An interesting look is also placed on the prospect of future therapies emphasizing, towards the end of the review, the importance of the patient’s quality of life.
Minor comments:
- The authors should proofread the review, as there are some minor grammar errors. For instance line 91 “care” and not “car” or line 836 “tools” and not “tolls”
- Please check that acronyms are specified when first appearing in the paper. E.g. line 501 “hypomethylating agents” (HMA) is already specified on line 403. Same aspect for “Overall Response Rate” (ORR) that first appears on line 509 or “QoL” on line 179 and not on line 842. Whereas “ADL” on line 177 is never used.
- Authors should check that genes and proteins symbols are respectively in italics and in capital letters in chapters 4.5.1 and 4.5.4.
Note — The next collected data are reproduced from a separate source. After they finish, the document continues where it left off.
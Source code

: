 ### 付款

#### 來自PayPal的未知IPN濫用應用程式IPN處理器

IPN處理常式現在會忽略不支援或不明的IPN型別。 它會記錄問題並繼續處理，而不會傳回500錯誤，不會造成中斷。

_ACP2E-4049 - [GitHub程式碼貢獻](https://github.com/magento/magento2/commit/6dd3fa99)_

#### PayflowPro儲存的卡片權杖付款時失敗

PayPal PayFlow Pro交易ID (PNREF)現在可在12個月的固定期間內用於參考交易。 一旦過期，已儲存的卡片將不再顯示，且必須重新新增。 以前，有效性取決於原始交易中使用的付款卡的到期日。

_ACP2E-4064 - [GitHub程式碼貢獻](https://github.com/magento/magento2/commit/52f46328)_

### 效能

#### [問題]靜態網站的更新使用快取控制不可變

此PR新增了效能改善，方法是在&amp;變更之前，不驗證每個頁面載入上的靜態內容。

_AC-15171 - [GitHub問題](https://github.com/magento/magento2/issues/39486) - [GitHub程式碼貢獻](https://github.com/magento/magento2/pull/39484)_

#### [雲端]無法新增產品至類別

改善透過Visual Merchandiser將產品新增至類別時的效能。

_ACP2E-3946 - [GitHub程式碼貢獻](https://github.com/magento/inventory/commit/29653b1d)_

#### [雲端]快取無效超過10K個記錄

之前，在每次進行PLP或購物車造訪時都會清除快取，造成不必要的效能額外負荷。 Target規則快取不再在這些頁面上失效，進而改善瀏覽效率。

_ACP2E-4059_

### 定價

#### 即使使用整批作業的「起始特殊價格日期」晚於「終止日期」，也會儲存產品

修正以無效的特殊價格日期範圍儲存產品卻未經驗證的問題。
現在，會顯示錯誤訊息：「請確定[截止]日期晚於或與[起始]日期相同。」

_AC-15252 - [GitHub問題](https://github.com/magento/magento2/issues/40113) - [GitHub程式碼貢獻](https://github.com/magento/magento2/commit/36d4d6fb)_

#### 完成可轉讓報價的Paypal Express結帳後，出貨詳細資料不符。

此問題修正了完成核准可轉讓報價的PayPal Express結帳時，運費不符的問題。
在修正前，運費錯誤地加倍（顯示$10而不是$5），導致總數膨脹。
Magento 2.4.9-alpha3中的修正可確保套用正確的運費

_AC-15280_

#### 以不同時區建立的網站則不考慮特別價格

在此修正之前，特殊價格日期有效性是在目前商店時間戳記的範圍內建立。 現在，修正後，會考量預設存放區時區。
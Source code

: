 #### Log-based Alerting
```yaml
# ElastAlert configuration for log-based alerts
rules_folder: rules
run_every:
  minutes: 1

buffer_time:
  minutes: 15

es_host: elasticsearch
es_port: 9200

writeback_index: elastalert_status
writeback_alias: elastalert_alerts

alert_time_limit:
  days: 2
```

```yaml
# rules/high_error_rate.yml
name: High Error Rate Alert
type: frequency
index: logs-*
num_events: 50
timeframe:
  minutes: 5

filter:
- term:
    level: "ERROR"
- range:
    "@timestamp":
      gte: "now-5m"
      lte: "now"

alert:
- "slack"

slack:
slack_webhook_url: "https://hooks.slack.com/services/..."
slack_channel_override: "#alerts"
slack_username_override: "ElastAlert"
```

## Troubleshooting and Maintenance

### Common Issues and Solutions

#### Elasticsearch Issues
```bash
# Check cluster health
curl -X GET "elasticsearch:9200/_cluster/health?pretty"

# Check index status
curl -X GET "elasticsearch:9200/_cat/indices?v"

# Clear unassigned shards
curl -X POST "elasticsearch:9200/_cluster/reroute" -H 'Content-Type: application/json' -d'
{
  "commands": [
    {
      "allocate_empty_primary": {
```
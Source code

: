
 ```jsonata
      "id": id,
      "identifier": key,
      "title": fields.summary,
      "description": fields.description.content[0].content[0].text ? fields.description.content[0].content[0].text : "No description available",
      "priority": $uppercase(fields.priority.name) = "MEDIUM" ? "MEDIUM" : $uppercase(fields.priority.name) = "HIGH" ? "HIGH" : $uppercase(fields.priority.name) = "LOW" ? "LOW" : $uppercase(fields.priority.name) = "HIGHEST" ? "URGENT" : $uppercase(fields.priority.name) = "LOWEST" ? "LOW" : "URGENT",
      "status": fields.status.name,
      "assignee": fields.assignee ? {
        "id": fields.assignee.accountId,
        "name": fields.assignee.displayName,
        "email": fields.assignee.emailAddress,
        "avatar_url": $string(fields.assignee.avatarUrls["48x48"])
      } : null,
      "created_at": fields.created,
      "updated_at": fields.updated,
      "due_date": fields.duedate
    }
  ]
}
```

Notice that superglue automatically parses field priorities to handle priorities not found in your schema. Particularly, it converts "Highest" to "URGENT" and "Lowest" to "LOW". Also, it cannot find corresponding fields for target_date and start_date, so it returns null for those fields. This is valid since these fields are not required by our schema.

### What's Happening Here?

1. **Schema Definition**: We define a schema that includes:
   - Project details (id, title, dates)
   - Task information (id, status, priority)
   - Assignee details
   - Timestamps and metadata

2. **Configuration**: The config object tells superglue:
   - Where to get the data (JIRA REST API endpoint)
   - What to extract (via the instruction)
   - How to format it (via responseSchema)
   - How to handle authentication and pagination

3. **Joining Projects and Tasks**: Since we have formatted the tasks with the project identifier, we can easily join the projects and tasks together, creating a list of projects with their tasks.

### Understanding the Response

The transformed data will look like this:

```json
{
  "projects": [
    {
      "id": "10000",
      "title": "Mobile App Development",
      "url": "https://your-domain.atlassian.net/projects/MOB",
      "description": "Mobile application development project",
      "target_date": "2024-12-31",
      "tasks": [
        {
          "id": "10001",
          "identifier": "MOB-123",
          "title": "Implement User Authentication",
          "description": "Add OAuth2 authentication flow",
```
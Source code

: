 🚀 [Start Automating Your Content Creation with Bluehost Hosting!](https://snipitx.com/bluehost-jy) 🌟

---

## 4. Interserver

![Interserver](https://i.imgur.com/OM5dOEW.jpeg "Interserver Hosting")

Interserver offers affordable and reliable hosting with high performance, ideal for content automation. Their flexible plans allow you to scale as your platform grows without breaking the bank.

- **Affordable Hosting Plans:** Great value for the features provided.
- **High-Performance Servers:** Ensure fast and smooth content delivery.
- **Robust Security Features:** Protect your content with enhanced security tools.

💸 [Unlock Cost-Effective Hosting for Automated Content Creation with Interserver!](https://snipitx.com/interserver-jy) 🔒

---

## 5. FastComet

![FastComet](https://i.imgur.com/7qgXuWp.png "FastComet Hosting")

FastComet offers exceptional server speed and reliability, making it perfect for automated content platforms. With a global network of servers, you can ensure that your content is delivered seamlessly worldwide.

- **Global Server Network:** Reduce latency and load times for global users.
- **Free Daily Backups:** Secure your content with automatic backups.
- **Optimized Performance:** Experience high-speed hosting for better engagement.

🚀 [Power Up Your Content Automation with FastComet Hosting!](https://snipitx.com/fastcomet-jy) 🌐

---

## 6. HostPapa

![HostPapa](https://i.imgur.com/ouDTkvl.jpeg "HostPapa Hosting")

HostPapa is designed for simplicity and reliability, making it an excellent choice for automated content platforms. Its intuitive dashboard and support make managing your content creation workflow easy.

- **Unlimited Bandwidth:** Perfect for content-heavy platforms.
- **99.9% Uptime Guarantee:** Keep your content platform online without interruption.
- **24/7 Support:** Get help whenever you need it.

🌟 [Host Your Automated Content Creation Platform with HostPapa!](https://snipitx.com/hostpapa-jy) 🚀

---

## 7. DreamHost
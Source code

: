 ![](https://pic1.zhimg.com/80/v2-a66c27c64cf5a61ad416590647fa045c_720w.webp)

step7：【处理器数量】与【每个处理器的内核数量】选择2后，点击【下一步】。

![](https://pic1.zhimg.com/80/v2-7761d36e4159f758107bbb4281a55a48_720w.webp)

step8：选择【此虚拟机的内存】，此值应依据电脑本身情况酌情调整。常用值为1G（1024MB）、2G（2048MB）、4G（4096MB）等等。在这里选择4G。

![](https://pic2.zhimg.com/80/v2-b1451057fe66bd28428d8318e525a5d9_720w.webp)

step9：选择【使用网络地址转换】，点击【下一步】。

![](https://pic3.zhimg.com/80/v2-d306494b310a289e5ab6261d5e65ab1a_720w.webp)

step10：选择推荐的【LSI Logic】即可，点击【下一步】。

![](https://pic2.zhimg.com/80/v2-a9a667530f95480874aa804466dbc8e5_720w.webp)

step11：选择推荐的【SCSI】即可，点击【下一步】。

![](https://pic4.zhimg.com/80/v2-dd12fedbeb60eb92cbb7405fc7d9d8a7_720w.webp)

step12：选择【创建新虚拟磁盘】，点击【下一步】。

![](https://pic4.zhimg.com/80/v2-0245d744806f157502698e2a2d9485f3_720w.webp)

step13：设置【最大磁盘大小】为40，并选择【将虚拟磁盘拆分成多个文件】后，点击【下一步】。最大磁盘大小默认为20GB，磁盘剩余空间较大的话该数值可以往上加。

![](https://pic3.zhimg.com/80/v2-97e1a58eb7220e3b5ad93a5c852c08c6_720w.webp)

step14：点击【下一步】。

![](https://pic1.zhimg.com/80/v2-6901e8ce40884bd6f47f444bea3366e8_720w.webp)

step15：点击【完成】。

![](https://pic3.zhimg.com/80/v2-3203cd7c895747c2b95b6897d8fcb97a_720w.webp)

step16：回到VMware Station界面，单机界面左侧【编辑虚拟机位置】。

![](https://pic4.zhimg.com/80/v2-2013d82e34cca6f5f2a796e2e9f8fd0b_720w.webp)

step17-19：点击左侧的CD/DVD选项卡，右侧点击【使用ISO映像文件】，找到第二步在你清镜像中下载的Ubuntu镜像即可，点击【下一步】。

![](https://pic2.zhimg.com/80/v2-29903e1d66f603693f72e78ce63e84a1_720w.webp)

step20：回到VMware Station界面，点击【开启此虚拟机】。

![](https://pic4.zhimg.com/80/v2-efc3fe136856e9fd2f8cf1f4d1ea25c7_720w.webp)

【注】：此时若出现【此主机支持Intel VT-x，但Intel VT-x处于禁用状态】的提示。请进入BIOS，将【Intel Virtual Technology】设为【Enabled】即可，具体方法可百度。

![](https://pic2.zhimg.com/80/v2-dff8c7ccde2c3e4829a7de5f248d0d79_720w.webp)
- Chemotherapy treatment with 3 days of Anthracycline and 7 days of Cytarabine is commonly referred as “7+3” regimens (as in ref [20]) so please replace, from line 257, “3+7” with “7+3” and also move the ref [20] to the end of the sentence on line 259.
- I would suggest, if possible, to add a table summarizing the less-intensive approaches of chapter 4.
Author Response
Point 1: The authors should proofread the review, as there are some minor grammar errors. For instance line 91 “care” and not “car” or line 836 “tools” and not “tolls”
Response 1: We thank the reviewer for his remarks. We looked at minor grammar errors throughout the document providing correction.
Point 2: Please check that acronyms are specified when first appearing in the paper. E.g. line 501 “hypomethylating agents” (HMA) is already specified on line 403. Same aspect for “Overall Response Rate” (ORR) that first appears on line 509 or “QoL” on line 179 and not on line 842. Whereas “ADL” on line 177 is never used.
Point 3: Authors should check that genes and proteins symbols are respectively in italics and in capital letters in chapters 4.5.1 and 4.5.4.
Point 4: Chemotherapy treatment with 3 days of Anthracycline and 7 days of Cytarabine is commonly referred as “7+3” regimens (as in ref [20]) so please replace, from line 257, “3+7” with “7+3” and also move the ref [20] to the end of the sentence on line 259.
Response 2-3-4: We apologize for the reported inaccuracies, and we have now corrected them.
Point 5: I would suggest, if possible, to add a table summarizing the less-intensive approaches of chapter 4.
Response 5: We thank the reviewer for the suggestion. We have now added table 4, which describes less-intensive options and the other recently approved targeted agents. We think that a common table could be useful to summarize the entire range of new drugs currently available for older AML patients, also considering space constraints.